* **Brief**:
From the first line to the last, retype everything below exactly, minus the pictures.

* **Material for this task**:
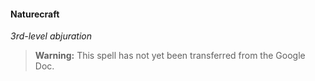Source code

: #### Naturecraft
<!-- markdownlint-disable-next-line no-emphasis-as-heading -->
_3rd-level abjuration_

> **Warning:**
> This spell has not yet been transferred from the Google Doc.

* **The completed task**:
Source code

: #### Naturecraft
<!-- markdownlint-disable-next-line no-emphasis-as-heading -->
_3rd-level abjuration_

> **Warning:**
> This spell has not yet been transferred from the Google Doc.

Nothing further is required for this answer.